◆ **Problem details**
When you spot the word "Hidition" in a line of the data below, copy that line.
= = = = = = =
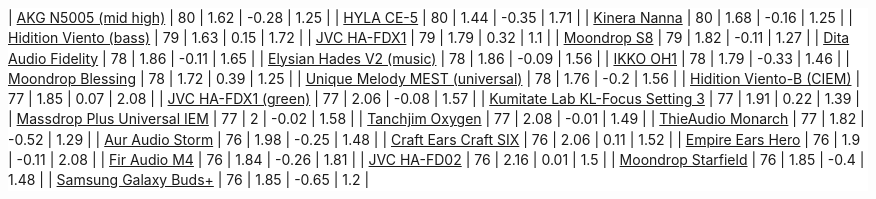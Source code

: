 | [AKG N5005 (mid high)](./crinacle/harman_in-ear_2019v2/AKG%20N5005%20(mid%20high))                                                                                                   |      80 |       1.62 |   -0.28 |           1.25 |
| [HYLA CE-5](./crinacle/harman_in-ear_2019v2/HYLA%20CE-5)                                                                                                                             |      80 |       1.44 |   -0.35 |           1.71 |
| [Kinera Nanna](./crinacle/harman_in-ear_2019v2/Kinera%20Nanna)                                                                                                                       |      80 |       1.68 |   -0.16 |           1.25 |
| [Hidition Viento (bass)](./oratory1990/harman_in-ear_2019v2/Hidition%20Viento%20(bass))                                                                                              |      79 |       1.63 |    0.15 |           1.72 |
| [JVC HA-FDX1](./crinacle/harman_in-ear_2019v2/JVC%20HA-FDX1)                                                                                                                         |      79 |       1.79 |    0.32 |           1.1  |
| [Moondrop S8](./crinacle/harman_in-ear_2019v2/Moondrop%20S8)                                                                                                                         |      79 |       1.82 |   -0.11 |           1.27 |
| [Dita Audio Fidelity](./crinacle/harman_in-ear_2019v2/Dita%20Audio%20Fidelity)                                                                                                       |      78 |       1.86 |   -0.11 |           1.65 |
| [Elysian Hades V2 (music)](./crinacle/harman_in-ear_2019v2/Elysian%20Hades%20V2%20(music))                                                                                           |      78 |       1.86 |   -0.09 |           1.56 |
| [IKKO OH1](./oratory1990/harman_in-ear_2019v2/IKKO%20OH1)                                                                                                                            |      78 |       1.79 |   -0.33 |           1.46 |
| [Moondrop Blessing](./oratory1990/harman_in-ear_2019v2/Moondrop%20Blessing)                                                                                                          |      78 |       1.72 |    0.39 |           1.25 |
| [Unique Melody MEST (universal)](./crinacle/harman_in-ear_2019v2/Unique%20Melody%20MEST%20(universal))                                                                               |      78 |       1.76 |   -0.2  |           1.56 |
| [Hidition Viento-B (CIEM)](./crinacle/harman_in-ear_2019v2/Hidition%20Viento-B%20(CIEM))                                                                                             |      77 |       1.85 |    0.07 |           2.08 |
| [JVC HA-FDX1 (green)](./crinacle/harman_in-ear_2019v2/JVC%20HA-FDX1%20(green))                                                                                                       |      77 |       2.06 |   -0.08 |           1.57 |
| [Kumitate Lab KL-Focus Setting 3](./crinacle/harman_in-ear_2019v2/Kumitate%20Lab%20KL-Focus%20Setting%203)                                                                           |      77 |       1.91 |    0.22 |           1.39 |
| [Massdrop Plus Universal IEM](./oratory1990/harman_in-ear_2019v2/Massdrop%20Plus%20Universal%20IEM)                                                                                  |      77 |       2    |   -0.02 |           1.58 |
| [Tanchjim Oxygen](./crinacle/harman_in-ear_2019v2/Tanchjim%20Oxygen)                                                                                                                 |      77 |       2.08 |   -0.01 |           1.49 |
| [ThieAudio Monarch](./crinacle/harman_in-ear_2019v2/ThieAudio%20Monarch)                                                                                                             |      77 |       1.82 |   -0.52 |           1.29 |
| [Aur Audio Storm](./crinacle/harman_in-ear_2019v2/Aur%20Audio%20Storm)                                                                                                               |      76 |       1.98 |   -0.25 |           1.48 |
| [Craft Ears Craft SIX](./crinacle/harman_in-ear_2019v2/Craft%20Ears%20Craft%20SIX)                                                                                                   |      76 |       2.06 |    0.11 |           1.52 |
| [Empire Ears Hero](./crinacle/harman_in-ear_2019v2/Empire%20Ears%20Hero)                                                                                                             |      76 |       1.9  |   -0.11 |           2.08 |
| [Fir Audio M4](./crinacle/harman_in-ear_2019v2/Fir%20Audio%20M4)                                                                                                                     |      76 |       1.84 |   -0.26 |           1.81 |
| [JVC HA-FD02](./crinacle/harman_in-ear_2019v2/JVC%20HA-FD02)                                                                                                                         |      76 |       2.16 |    0.01 |           1.5  |
| [Moondrop Starfield](./oratory1990/harman_in-ear_2019v2/Moondrop%20Starfield)                                                                                                        |      76 |       1.85 |   -0.4  |           1.48 |
| [Samsung Galaxy Buds+](./crinacle/harman_in-ear_2019v2/Samsung%20Galaxy%20Buds+)                                                                                                     |      76 |       1.85 |   -0.65 |           1.2  |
= = = = = = =
◆ **Solution to this task**
| [Hidition Viento (bass)](./oratory1990/harman_in-ear_2019v2/Hidition%20Viento%20(bass))                                                                                              |      79 |       1.63 |    0.15 |           1.72 |
| [Hidition Viento-B (CIEM)](./crinacle/harman_in-ear_2019v2/Hidition%20Viento-B%20(CIEM))                                                                                             |      77 |       1.85 |    0.07 |           2.08 |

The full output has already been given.